L'avenir radieux de la pédagocratie
Certains pensent, surtout à droite, que le secours contre le délire technocratique pourrait venir des nouvelles élites d'affaires, des enseignants ou encore de la société civile. Il n'en sera rien. Le système d'enseignement est le fait du néo-corporatisme ; c'est connu et tous les groupes d'intérêts possibles font antichambre au MEQ. Plus encore, ils y sont intégrés, siégeant sur des comités nombreux. Bien souvent, ils sont eux-mêmes des bureaucraties dotées de permanents, de comités et d'experts. Et comme s'il n'était pas suffisant que le poisson commence à pourrir par la tête, toutes les écoles ont maintenant leurs comités. Les métastases bureaucratiques et néo-corporatistes ont quitté la tête du système scolaire pour s'attaquer au corps. La faune des comités, tous ces fonctionnaires, ces experts, ces militants, ces permanents, ces usagers sont, autant que les nouvelles élites d'affaires, des hommes d'appareil. Le ministre Legault, avec son diplôme en comptabilité, son MBA et ses millions, incarne bien cette nouvelle élite si à l'aise dans les administrations. La présidente du Conseil supérieur de l'éducation, Céline Saint-Pierre, ancienne militante maoïste, l'incarne, elle aussi, à sa façon. L'école n'est pour cette élite gestionnaire qu'un rouage de la société, une courroie de transmission qu'il faut gérer. Elle doit s'adapter aux demandes des clientèles, en même temps qu'être l'instrument des grandes visées sociales, telles que définies par les groupes d'intérêts et les experts. Pour ce faire, il faut multiplier les études, les consultations, les sondages, qui permettent de préciser les besoins, définir des objectifs, cibler les compétences, pour enfin créer des programmes. L'école n'a plus d'autonomie, la culture n'y a pas de place, car il faut une " école ouverte sur le monde " et " centrée sur l'enfant ". Pourtant, dans nos sociétés, l'école devrait mettre les enfants à l'abri du brouhaha médiatique et mercantile. Les enfants sont déjà tout ouverts au monde. Il faut au contraire les introduire à la culture et à la science et ainsi, l'espace d'un instant, les protéger du monde dans l'enceinte close de l'école.
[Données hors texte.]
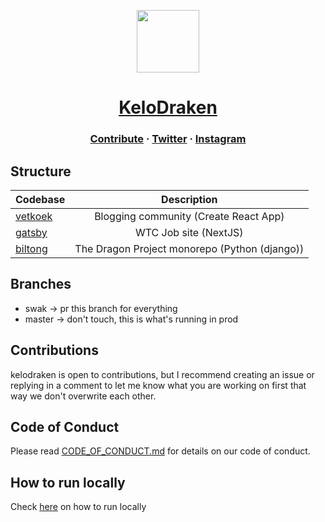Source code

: <a href="https://www.kelodraken.com/">
    <p align="center">
        <img height=100 src="https://i.imgur.com/yk842xK.png"/>
    </p>
    <h1 align="center">
    KeloDraken
    </h1>
</a>

<h3 align="center">
  <a href="https://github.com/KeloDraken/KeloDraken.com/blob/master/CONTRIBUTING.md">Contribute</a>
  <span> · </span>
  <a href="https://twitter.com/kelodraken/">Twitter</a>
  <span> · </span>
  <a href="https://instagram.com/kelodraken/">Instagram</a>
</h3>

## Structure

| Codebase           |                  Description                  |
| :----------------- | :-------------------------------------------: |
| [vetkoek](vetkoek) |     Blogging community (Create React App)     |
| [gatsby](gatsby)   |             WTC Job site (NextJS)             |
| [biltong](biltong) | The Dragon Project monorepo (Python (django)) |

## Branches

- swak -> pr this branch for everything
- master -> don't touch, this is what's running in prod

## Contributions

kelodraken is open to contributions, but I recommend creating an issue or replying in a comment to let me know what you are working on first that way we don't overwrite each other.

## Code of Conduct

Please read [CODE_OF_CONDUCT.md](https://github.com/KeloDraken/KeloDrake/blob/master/CODE_OF_CONDUCT.md) for details on our code of conduct.

## How to run locally

Check [here](https://github.com/KeloDraken/KeloDrake/blob/master/CONTRIBUTING.md#quickstart-local-development) on how to run locally
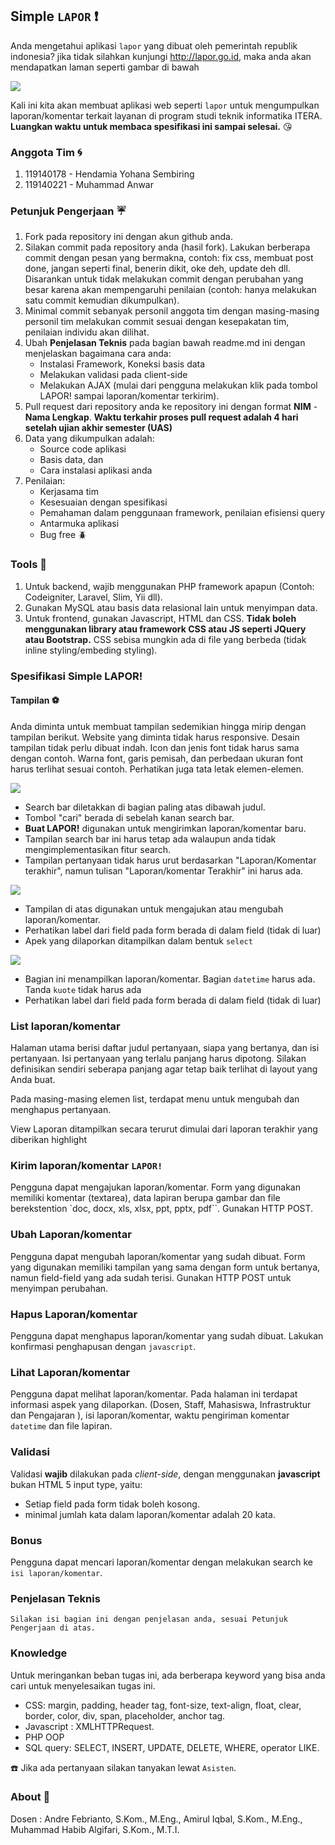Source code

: ## Simple `LAPOR` :heavy_exclamation_mark:
Anda mengetahui aplikasi `lapor` yang dibuat oleh pemerintah republik indonesia? jika tidak silahkan kunjungi 
http://lapor.go.id, maka anda akan mendapatkan laman seperti gambar di bawah

![](tampilan/lapor.png)

Kali ini kita akan membuat aplikasi web seperti `lapor` untuk mengumpulkan laporan/komentar terkait layanan
di program studi teknik informatika ITERA.
**Luangkan waktu untuk membaca spesifikasi ini sampai selesai.** :kissing_heart:

### Anggota Tim :cyclone:
1. 119140178 - Hendamia Yohana Sembiring
2. 119140221 - Muhammad Anwar

### Petunjuk Pengerjaan :umbrella:
1. Fork pada repository ini dengan akun github anda.
2. Silakan commit pada repository anda (hasil fork). Lakukan berberapa commit dengan pesan yang bermakna,
contoh: fix css, membuat post done, jangan seperti final, benerin dikit, oke deh, update deh dll. 
Disarankan untuk tidak melakukan commit dengan perubahan yang besar karena akan mempengaruhi 
penilaian (contoh: hanya melakukan satu commit kemudian dikumpulkan).
3. Minimal commit sebanyak personil anggota tim dengan masing-masing personil tim melakukan commit sesuai dengan kesepakatan tim, penilaian individu akan dilihat.
4. Ubah **Penjelasan Teknis** pada bagian bawah readme.md ini dengan menjelaskan bagaimana cara anda:
   - Instalasi Framework, Koneksi basis data 
   - Melakukan validasi pada client-side
   - Melakukan AJAX (mulai dari pengguna melakukan klik pada tombol LAPOR! sampai laporan/komentar terkirim).
5. Pull request dari repository anda ke repository ini dengan 
format **NIM** - **Nama Lengkap**. **Waktu terkahir proses pull request adalah 4 hari setelah 
ujian akhir semester (UAS)**
6. Data yang dikumpulkan adalah:
   - Source code aplikasi
   - Basis data, dan
   - Cara instalasi aplikasi anda
7. Penilaian:
   - Kerjasama tim
   - Kesesuaian dengan spesifikasi
   - Pemahaman dalam penggunaan framework, penilaian efisiensi query
   - Antarmuka aplikasi
   - Bug free :beetle:
   
### Tools :hammer:
1. Untuk backend, wajib menggunakan PHP framework apapun (Contoh: Codeigniter, Laravel, Slim, Yii dll).
2. Gunakan MySQL atau basis data relasional lain untuk menyimpan data.
3. Untuk frontend, gunakan Javascript, HTML dan CSS. **Tidak boleh menggunakan library atau framework CSS atau JS seperti 
JQuery atau Bootstrap.** CSS sebisa mungkin ada di file yang berbeda (tidak inline styling/embeding styling).

### Spesifikasi Simple LAPOR!
#### Tampilan :soccer:
Anda diminta untuk membuat tampilan sedemikian hingga mirip dengan tampilan berikut. Website yang diminta tidak harus 
responsive. Desain tampilan tidak perlu dibuat indah. Icon dan jenis font tidak harus sama dengan contoh. Warna font, 
garis pemisah, dan perbedaan ukuran font harus terlihat sesuai contoh. Perhatikan juga tata letak elemen-elemen.

![](tampilan/utama.png)
- Search bar diletakkan di bagian paling atas dibawah judul.
- Tombol "cari" berada di sebelah kanan search bar.
- **Buat LAPOR!** digunakan untuk mengirimkan laporan/komentar baru.
- Tampilan search bar ini harus tetap ada walaupun anda tidak mengimplementasikan fitur search.
- Tampilan pertanyaan tidak harus urut berdasarkan "Laporan/Komentar terakhir", 
namun tulisan "Laporan/komentar Terakhir" ini harus ada.

![](tampilan/buat.png)
- Tampilan di atas digunakan untuk mengajukan atau mengubah laporan/komentar.
- Perhatikan label dari field pada form berada di dalam field (tidak di luar)
- Apek yang dilaporkan ditampilkan dalam bentuk `select`

![](tampilan/detail.png)
- Bagian ini menampilkan laporan/komentar. Bagian `datetime` harus ada. Tanda `kuote` tidak harus ada
- Perhatikan label dari field pada form berada di dalam field (tidak di luar)

### List laporan/komentar
Halaman utama berisi daftar judul pertanyaan, siapa yang bertanya, dan isi pertanyaan. Isi pertanyaan yang terlalu 
panjang harus dipotong. Silakan definisikan sendiri seberapa panjang agar tetap baik terlihat di layout yang Anda buat.

Pada masing-masing elemen list, terdapat menu untuk mengubah dan menghapus pertanyaan.

View Laporan ditampilkan secara terurut dimulai dari laporan terakhir yang diberikan highlight

### Kirim laporan/komentar `LAPOR!`
Pengguna dapat mengajukan laporan/komentar. Form yang digunakan memiliki komentar (textarea), 
data lapiran berupa gambar 
dan file berekstention `doc, docx, xls, xlsx, ppt, pptx, pdf``. Gunakan HTTP POST.

### Ubah Laporan/komentar
Pengguna dapat mengubah laporan/komentar yang sudah dibuat. Form yang digunakan memiliki tampilan yang sama dengan 
form untuk bertanya, namun field-field yang ada sudah terisi. Gunakan HTTP POST untuk menyimpan perubahan.

### Hapus Laporan/komentar
Pengguna dapat menghapus laporan/komentar yang sudah dibuat. Lakukan konfirmasi penghapusan dengan `javascript`.

### Lihat Laporan/komentar
Pengguna dapat melihat laporan/komentar. Pada halaman ini terdapat informasi aspek yang dilaporkan.
(Dosen, Staff, Mahasiswa, Infrastruktur dan Pengajaran ), isi laporan/komentar, waktu pengiriman komentar `datetime` 
dan file lapiran. 

### Validasi
Validasi **wajib** dilakukan pada *client-side*, dengan menggunakan **javascript** bukan HTML 5 input type, yaitu:
- Setiap field pada form tidak boleh kosong.
- minimal jumlah kata dalam laporan/komentar adalah 20 kata.

### Bonus
Pengguna dapat mencari laporan/komentar dengan melakukan search ke `isi laporan/komentar`.

### Penjelasan Teknis
`Silakan isi bagian ini dengan penjelasan anda, sesuai Petunjuk Pengerjaan di atas.`

### Knowledge
Untuk meringankan beban tugas ini, ada berberapa keyword yang bisa anda cari untuk menyelesaikan tugas ini.
- CSS: margin, padding, header tag, font-size, text-align, float, clear, border, color, div, span, placeholder, 
anchor tag.
- Javascript : XMLHTTPRequest.
- PHP OOP
- SQL query: SELECT, INSERT, UPDATE, DELETE, WHERE, operator LIKE.

:telephone: Jika ada pertanyaan silakan tanyakan lewat `Asisten`.

### About :honeybee:

Dosen       : Andre Febrianto, S.Kom., M.Eng., Amirul Iqbal, S.Kom., M.Eng., Muhammad Habib Algifari, S.Kom., M.T.I.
Le tout à la pédagogie, qui nous semble à nous, universitaires, si contraire au bon sens et à la nature de l'école secondaire, est appuyé par près de 100% des enseignants et des cadres de l'enseignement élémentaire et secondaire. Elle exprime l'état d'esprit du " milieu ". Il faut constater qu'aujourd'hui encore, bien des directeurs de commissions scolaires sont des diplômés d'écoles normales. Ce sont des gens qui ont cessé de fréquenter l'école à vingt ans et qui gagnent maintenant 60 000$, voire plus de 70 000$ par an. L'ancienne présidente de la CEQ était elle aussi une diplômée d'école normale. La dernière génération des écoles normales qui a bénéficié de la réforme scolaire mais qui ne l'a pas faite, a distillé le mépris de soi et celui du savoir dans le même alambic. Elle était mal à l'aise devant les universitaires et les disciplines académiques. Faute de légitimité, elle a jeté son dévolu sur les sciences de l'éducation. Le " milieu de l'enseignement " a vendu son âme à tous les gadgets, les gourous et les théories à la mode contribuant ainsi à saper les conditions de pratique de son métier. Il a appelé de ses voeux la réforme de la formation des maîtres, dite réforme Chagnon (1994), qui interdit aux universitaires d'enseigner à l'élémentaire et au secondaire. L'histoire se répète : l'école publique est encore aux mains des gens peu instruits. Ainsi, les écoles publiques du Québec sont privées des diplômés universitaires par le mépris de soi des enseignants, par le corporatisme des facultés d'éducation et de la CEQ, ainsi que par l'esprit de gestion des commissions scolaires et du Ministère.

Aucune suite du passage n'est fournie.